Directions for this task:
The answer must consist of every line in the records that contains the word "Initial".

(Stored data)
· · · · · · ·

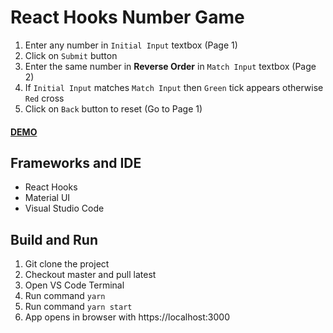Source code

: # React Hooks Number Game

1. Enter any number in `Initial Input` textbox (Page 1)
2. Click on `Submit` button
3. Enter the same number in **Reverse Order** in `Match Input` textbox (Page 2)
4. If `Initial Input` matches `Match Input` then `Green` tick appears otherwise `Red` cross
5. Click on `Back` button to reset (Go to Page 1)

#### [DEMO](https://anilpatnik.github.io/number-game)

## Frameworks and IDE

- React Hooks
- Material UI
- Visual Studio Code

## Build and Run

1. Git clone the project
2. Checkout master and pull latest
3. Open VS Code Terminal
4. Run command `yarn`
5. Run command `yarn start`
6. App opens in browser with https://localhost:3000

· · · · · · ·

Problem solution:
1. Enter any number in `Initial Input` textbox (Page 1)
4. If `Initial Input` matches `Match Input` then `Green` tick appears otherwise `Red` cross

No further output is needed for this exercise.